The first piece in Kinderszenen is Of Foreign Lands and Peoples and it’s the easiest piece in the set. Dr. Magrath’s book (The Pianist’s Guide to Standard Teaching and Performance Literature) ranks it as a Level 6 piece, an upper-intermediate level work. A student at this level needs to start understanding more than just the mechanics of playing the piano. For example, a student at this level should start thinking about what time period a piece was composed in, where the composer was from, and how this might affect their performance.
A significant feature in the music of German (and Austrian) composers during the common-practice period (late 17th-early 20th centuries) is that it is written with distinct layers. The technical term that musicians and composers use to talk about this layering is counterpoint. Particularly in the music of Schumann, there is usually a top (melody), a middle, and a bottom layer (bass). The middle voice is often shared between the right and left hands. In fact, nearly every piece in Kinderszenen is written in this three-layered texture. Of Foreign Lands and Peoples is a great introduction to this type of contrapuntal writing. So, how does this affect the performance?
In one word, VOICING! Of Foreign Lands and Peoples is a perfect piece to teach a rather sophisticated lesson in voicing. Piano teachers often stress that the voicing should be directed towards the top layer, the melody. While this is true, it’s a bit of an oversimplification. Really, the voicing should be directed towards the outside voices, both the top and the bottom. In common-practice music, the bass is nearly as important as the melody (Meghan Trainor would be glad to hear this!). The middle voice should be the quietest. So, there should be three separate layers of dynamics: the melody the loudest, the bass not quite as loud, and the middle the softest.

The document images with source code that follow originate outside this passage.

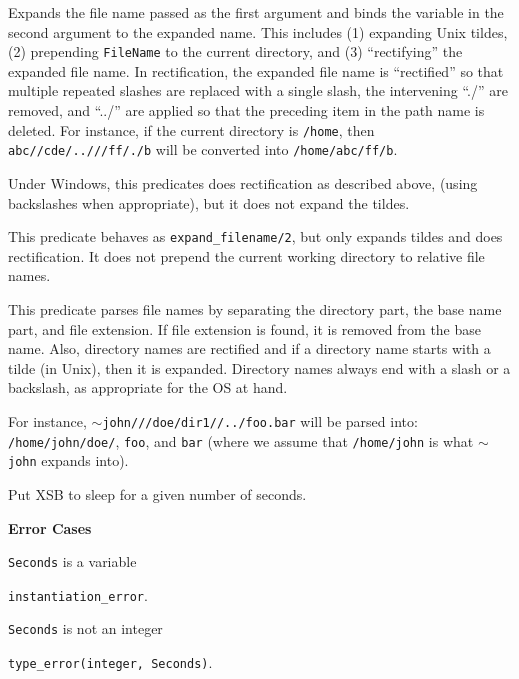 \begin{description}
%
Expands the file name passed as the first argument and binds the
variable in the second argument to the expanded name. This includes
(1) expanding Unix tildes, (2) prepending {\tt FileName} to the
current directory, and (3) ``rectifying'' the expanded file name.  In
rectification, the expanded file name is ``rectified'' so that
multiple repeated slashes are replaced with a single slash, the
intervening ``./'' are removed, and ``../'' are applied so that the
preceding item in the path name is deleted. For instance, if the
current directory is {\tt /home}, then {\tt abc//cde/..///ff/./b} will
be converted into {\tt /home/abc/ff/b}.

Under Windows, this predicates does rectification as described above,
(using backslashes when appropriate), but it does not expand the
tildes.

This predicate behaves as {\tt expand\_filename/2}, but only expands
tildes and does rectification. It does not prepend the current working
directory to relative file names.

This predicate parses file names by separating the directory part, the base
name part, and file extension. If file extension is found, it is removed
from the base name. Also, directory names are rectified and if a directory
name starts with a tilde (in Unix), then it is expanded. Directory names
always end with a slash or a backslash, as appropriate for the OS at hand.

For instance, {\tt $\sim$john///doe/dir1//../foo.bar} will be parsed into:
{\tt /home/john/doe/}, {\tt foo}, and {\tt bar} (where we assume that    
{\tt /home/john} is what {\tt $\sim$john} expands into).  

Put XSB to sleep for a given number of seconds.  

{\bf Error Cases}
\bi
\item 	{\tt Seconds} is a variable
\bi
\item 	{\tt instantiation\_error}.
\ei
\item 	{\tt Seconds} is not an integer
\bi
\item 	{\tt type\_error(integer, Seconds)}.
\ei
\ei


\end{description}
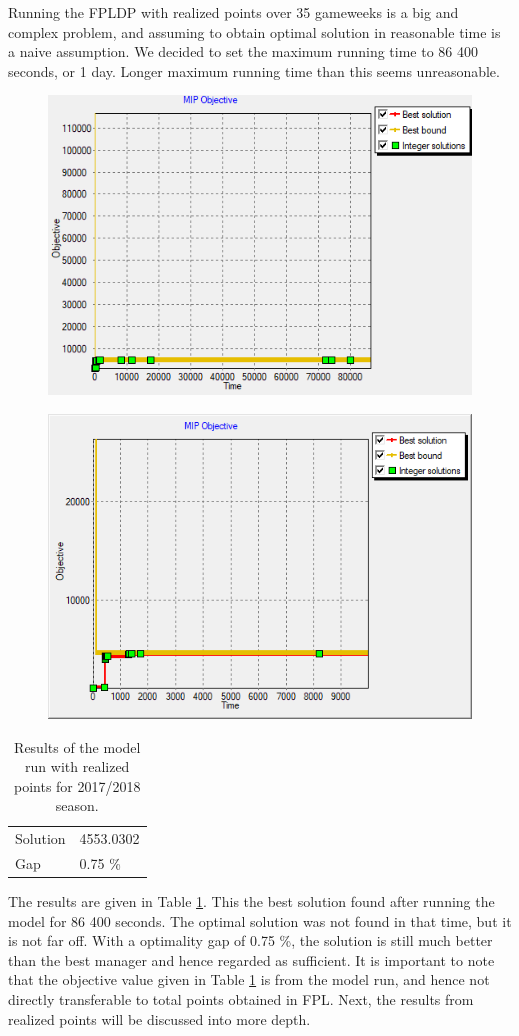 Running the FPLDP with realized points over 35 gameweeks is a big and complex problem, and assuming to obtain optimal solution in reasonable time is a naive assumption. We decided to set the maximum running time to 86 400 seconds, or 1 day. Longer maximum running time than this seems unreasonable. 

\newpar

\begin{figure}[H]
\centering
\begin{minipage}{.5\textwidth}
  \centering
  \includegraphics[width=.4\linewidth]{fig/chapter_7/solution_edit_found.png}
  \label{fig:solution_found}
\end{minipage}%
\begin{minipage}{.5\textwidth}
  \centering
  \includegraphics[width=.4\linewidth]{fig/chapter_7/solution_found_edit_zoom_1.png}
  \label{fig:solution_found_zoom}
\end{minipage}
\end{figure}

\begin{table}[H]
\centering
\begin{tabular}{@{}ll@{}}
\toprule
         &           \\ 
\midrule
Solution & 4553.0302 \\
Gap      & 0.75 \%   \\ 
\bottomrule
\end{tabular}
\caption{Results of the model run with realized points for 2017/2018 season.}
\label{tab:results_realized_points}
\end{table}


The results are given in Table \ref{tab:results_realized_points}. This the best solution found after running the model for 86 400 seconds. The optimal solution was not found in that time, but it is not far off. With a optimality gap of 0.75 \%, the solution is still much better than the best manager and hence regarded as sufficient. It is important to note that the objective value given in
Table \ref{tab:results_realized_points} is from the model run, and hence not directly transferable to total points obtained in FPL. Next, the results from realized points will be discussed into more depth. 



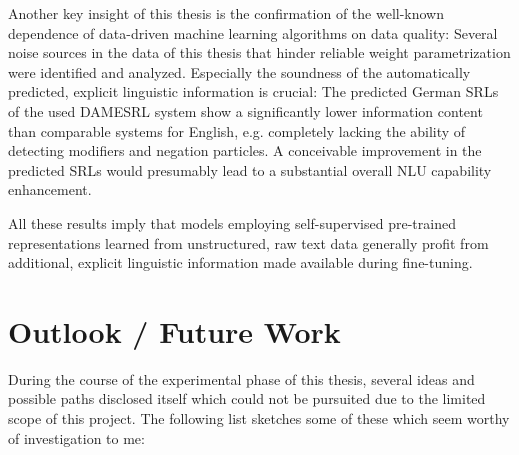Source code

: Another key insight of this thesis is the confirmation of the well-known dependence of data-driven
machine learning algorithms on data quality: Several noise sources in the data of this thesis that
hinder reliable weight parametrization were identified and analyzed. Especially the soundness of
the automatically predicted, explicit linguistic information is crucial: The predicted German
SRLs of the used DAMESRL system show a significantly lower information content than comparable
systems for English, e.g. completely lacking the ability of detecting modifiers and negation
particles. A conceivable improvement in the predicted SRLs would presumably lead to a substantial
overall NLU capability enhancement.

All these results imply that models employing self-supervised pre-trained representations learned
from unstructured, raw text data generally profit from additional, explicit linguistic information
made available during fine-tuning.



\section*{Outlook / Future Work}

During the course of the experimental phase of this thesis, several ideas and possible paths
disclosed itself which could not be pursuited due to the limited scope of this project. The
following list sketches some of these which seem worthy of investigation to me:

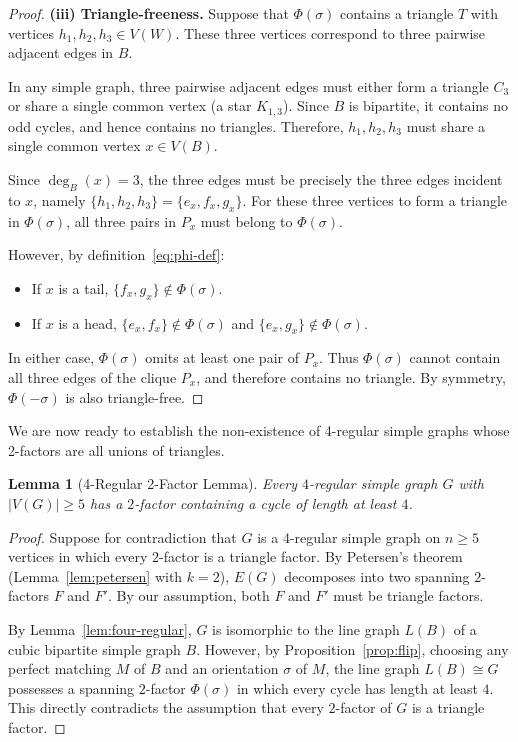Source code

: \documentclass[11pt,reqno]{amsart}
\newtheorem{lemma}[theorem]{Lemma}
\theoremstyle{definition}
\theoremstyle{remark}
\begin{document}
\begin{proof}
\medskip
\noindent\textbf{(iii) Triangle-freeness.}
Suppose that $\Phi(\sigma)$ contains a triangle $T$ with vertices $h_1, h_2, h_3 \in V(W)$.
These three vertices correspond to three pairwise adjacent edges in $B$.

In any simple graph, three pairwise adjacent edges must either form a triangle $C_3$ or share a single common vertex (a star $K_{1,3}$). Since $B$ is bipartite, it contains no odd cycles, and hence contains no triangles. Therefore, $h_1, h_2, h_3$ must share a single common vertex $x \in V(B)$.

Since $\deg_B(x) = 3$, the three edges must be precisely the three edges incident to $x$, namely $\{h_1, h_2, h_3\} = \{e_x, f_x, g_x\}$. For these three vertices to form a triangle in $\Phi(\sigma)$, all three pairs in $P_x$ must belong to $\Phi(\sigma)$.

However, by definition~\eqref{eq:phi-def}:
\begin{itemize}
    \item If $x$ is a tail, $\{f_x, g_x\} \notin \Phi(\sigma)$.
    \item If $x$ is a head, $\{e_x, f_x\} \notin \Phi(\sigma)$ and $\{e_x, g_x\} \notin \Phi(\sigma)$.
\end{itemize}
In either case, $\Phi(\sigma)$ omits at least one pair of $P_x$. Thus $\Phi(\sigma)$ cannot contain all three edges of the clique $P_x$, and therefore contains no triangle. By symmetry, $\Phi(-\sigma)$ is also triangle-free.
\end{proof}

We are now ready to establish the non-existence of 4-regular simple graphs whose 2-factors are all unions of triangles.

\begin{lemma}[4-Regular 2-Factor Lemma]\label{lem:four-regular-factor}
Every $4$-regular simple graph $G$ with $|V(G)| \ge 5$ has a $2$-factor containing a cycle of length at least $4$.
\end{lemma}

\begin{proof}
Suppose for contradiction that $G$ is a $4$-regular simple graph on $n \ge 5$ vertices in which every $2$-factor is a triangle factor. By Petersen's theorem (Lemma~\ref{lem:petersen} with $k = 2$), $E(G)$ decomposes into two spanning $2$-factors $F$ and $F'$. By our assumption, both $F$ and $F'$ must be triangle factors.

By Lemma~\ref{lem:four-regular}, $G$ is isomorphic to the line graph $L(B)$ of a cubic bipartite simple graph $B$. However, by Proposition~\ref{prop:flip}, choosing any perfect matching $M$ of $B$ and an orientation $\sigma$ of $M$, the line graph $L(B) \cong G$ possesses a spanning $2$-factor $\Phi(\sigma)$ in which every cycle has length at least $4$. This directly contradicts the assumption that every $2$-factor of $G$ is a triangle factor.
\end{proof}
\end{document}
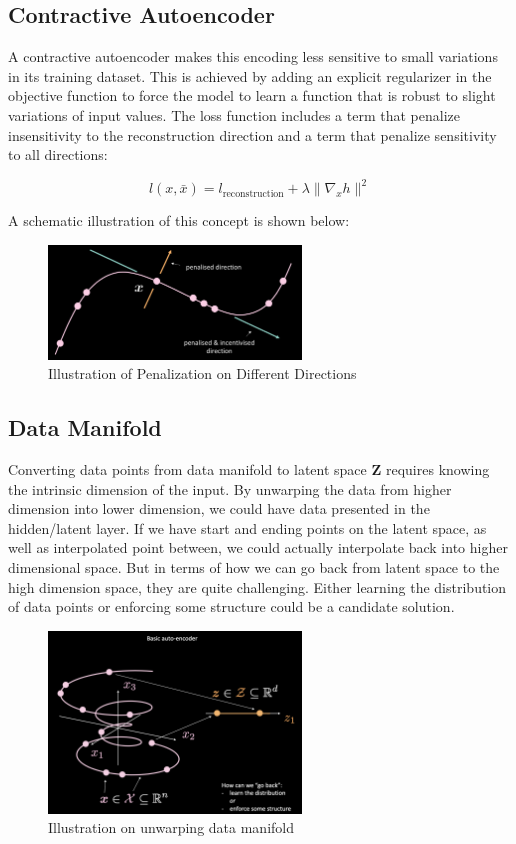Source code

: \subsection{Contractive Autoencoder}

A contractive autoencoder makes this encoding less sensitive to small variations in its training dataset. This is achieved by adding an explicit regularizer in the objective function to force the model to learn a function that is robust to slight variations of input values. The loss function includes a term that penalize insensitivity to the reconstruction direction and a term that penalize sensitivity to all directions:

$$l(x,\bar{x}) = l_{\text{reconstruction}} + \lambda \| \nabla_x h \|^2$$

A schematic illustration of this concept is shown below: 

\begin{figure}[H]
    \centering
    \includegraphics[width=0.6\textwidth]{labs/10/images/Contractive_AutoEncoder.png}
    \caption{Illustration of Penalization on Different Directions}
    \label{fig:Contractive_AutoEncoder}
\end{figure}

\subsection{Data Manifold}

Converting data points from data manifold to latent space \textbf{Z} requires knowing the intrinsic dimension of the input. By unwarping the data from higher dimension into lower dimension, we could have data presented in the hidden/latent layer. If we have start and ending points on the latent space, as well as interpolated point between, we could actually interpolate back into higher dimensional space. But in terms of how we can go back from latent space to the high dimension space, they are quite challenging. Either learning the distribution of data points or enforcing some structure could be a candidate solution.

\begin{figure}[htb]
    \centering
    \includegraphics[width=0.6\textwidth]{labs/10/images/Data_manifold.png}
    \caption{Illustration on unwarping data manifold}
    \label{fig:Data_manifold}
\end{figure}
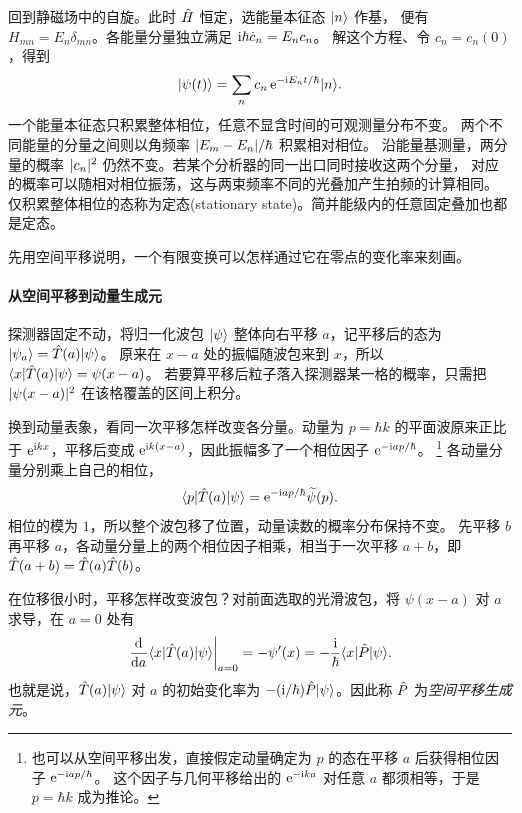 回到静磁场中的自旋。此时 $\hat{H}$ 恒定，选能量本征态 $\lvert n\rangle$ 作基，
便有 $H_{mn} = E_n\delta_{mn}$。各能量分量独立满足 $\mathrm{i}\hbar\dot c_n = E_nc_n$。
解这个方程、令 $c_n = c_n(0)$，得到
\begin{equation}
    \lvert\psi(t)\rangle = \sum_n c_n\mathop{}\!\mathrm{e}^{-\mathrm{i} E_nt/\hbar}\lvert n\rangle.
\end{equation}
一个能量本征态只积累整体相位，任意不显含时间的可观测量分布不变。
两个不同能量的分量之间则以角频率 $\lvert E_m - E_n\rvert/\hbar$ 积累相对相位。
沿能量基测量，两分量的概率 $\lvert c_n\rvert^2$ 仍然不变。若某个分析器的同一出口同时接收这两个分量，
对应的概率可以随相对相位振荡，这与两束频率不同的光叠加产生拍频的计算相同。
仅积累整体相位的态称为定态(stationary state)。简并能级内的任意固定叠加也都是定态。

先用空间平移说明，一个有限变换可以怎样通过它在零点的变化率来刻画。

\paragraph{从空间平移到动量生成元}
探测器固定不动，将归一化波包 $\lvert\psi\rangle$ 整体向右平移 $a$，记平移后的态为 $\lvert\psi_a\rangle = \hat{T}(a)\lvert\psi\rangle$。
原来在 $x - a$ 处的振幅随波包来到 $x$，所以 $\langle x\vert\hat{T}(a)\vert\psi\rangle = \psi(x - a)$。
若要算平移后粒子落入探测器某一格的概率，只需把 $\lvert\psi(x - a)\rvert^2$ 在该格覆盖的区间上积分。

换到动量表象，看同一次平移怎样改变各分量。动量为 $p = \hbar k$ 的平面波原来正比于 $\mathop{}\!\mathrm{e}^{\mathrm{i} kx}$，平移后变成 $\mathop{}\!\mathrm{e}^{\mathrm{i} k(x-a)}$，因此振幅多了一个相位因子 $\mathop{}\!\mathrm{e}^{-\mathrm{i} ap/\hbar}$。%
\footnote{也可以从空间平移出发，直接假定动量确定为 $p$ 的态在平移 $a$ 后获得相位因子 $\mathop{}\!\mathrm{e}^{-\mathrm{i} ap/\hbar}$。
这个因子与几何平移给出的 $\mathop{}\!\mathrm{e}^{-\mathrm{i} ka}$ 对任意 $a$ 都须相等，于是 $p = \hbar k$ 成为推论。}
各动量分量分别乘上自己的相位，
\begin{equation}\label{eq:qm-translation-generator}
    \langle p\vert\hat{T}(a)\vert\psi\rangle = \mathop{}\!\mathrm{e}^{-\mathrm{i} ap/\hbar}\widetilde\psi(p).
\end{equation}
相位的模为 $1$，所以整个波包移了位置，动量读数的概率分布保持不变。
先平移 $b$ 再平移 $a$，各动量分量上的两个相位因子相乘，相当于一次平移 $a + b$，即 $\hat{T}(a + b) = \hat{T}(a)\hat{T}(b)$。

在位移很小时，平移怎样改变波包？对前面选取的光滑波包，将 $\psi(x - a)$ 对 $a$ 求导，在 $a = 0$ 处有
\[
    \left.\frac{\mathop{}\!\mathrm{d}^{}}{\mathrm{d}{a}^{}}\langle x\vert\hat{T}(a)\vert\psi\rangle\right|_{a=0}
    = -\psi'(x) = -\frac{\mathrm{i}}{\hbar}\langle x\vert\hat{P}\vert\psi\rangle.
\]
也就是说，$\hat{T}(a)\lvert\psi\rangle$ 对 $a$ 的初始变化率为 $-(\mathrm{i}/\hbar)\hat{P}\lvert\psi\rangle$。因此称 $\hat{P}$ 为\emph{空间平移生成元}。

How would a student practice this deliberately? The quick and easy answer is to separate the voices before they are all played at once. So, the first step would be for the student to play just the outside voices together. Then, they could play just the middle voice, which is split between the hands. They should focus on playing the middle voice as legato and quietly as possible. In particular, the right hand thumb should be played delicately. After the student can handle these preliminary steps, the three layers can be reassembled.
With From Foreign Lands and Peoples, the student could learn a few important concepts that will transfer to a lot of common-practice music by German and Austrian composers, especially Schumann. First, they will learn about national style and counterpoint (music separated into individual voices). Second, they will learn about voicing (melody and bass are most important). Third, they will learn practice strategies to accomplish their goal of playing with three clearly identifiable voices.